Data section:
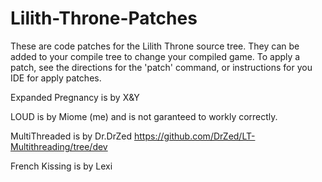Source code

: # Lilith-Throne-Patches

These are code patches for the Lilith Throne source tree. They can be added to your compile tree to change your compiled game. To apply a patch, see the directions for the 'patch' command, or instructions for you IDE for apply patches.

Expanded Pregnancy is by X&Y

LOUD is by Miome (me) and is not garanteed to workly correctly.

MultiThreaded is by Dr.DrZed https://github.com/DrZed/LT-Multithreading/tree/dev

French Kissing is by Lexi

Directions for this task: Identify the lines above with the word "Lilith". Copy them.

Reply:
: # Lilith-Throne-Patches
These are code patches for the Lilith Throne source tree. They can be added to your compile tree to change your compiled game. To apply a patch, see the directions for the 'patch' command, or instructions for you IDE for apply patches.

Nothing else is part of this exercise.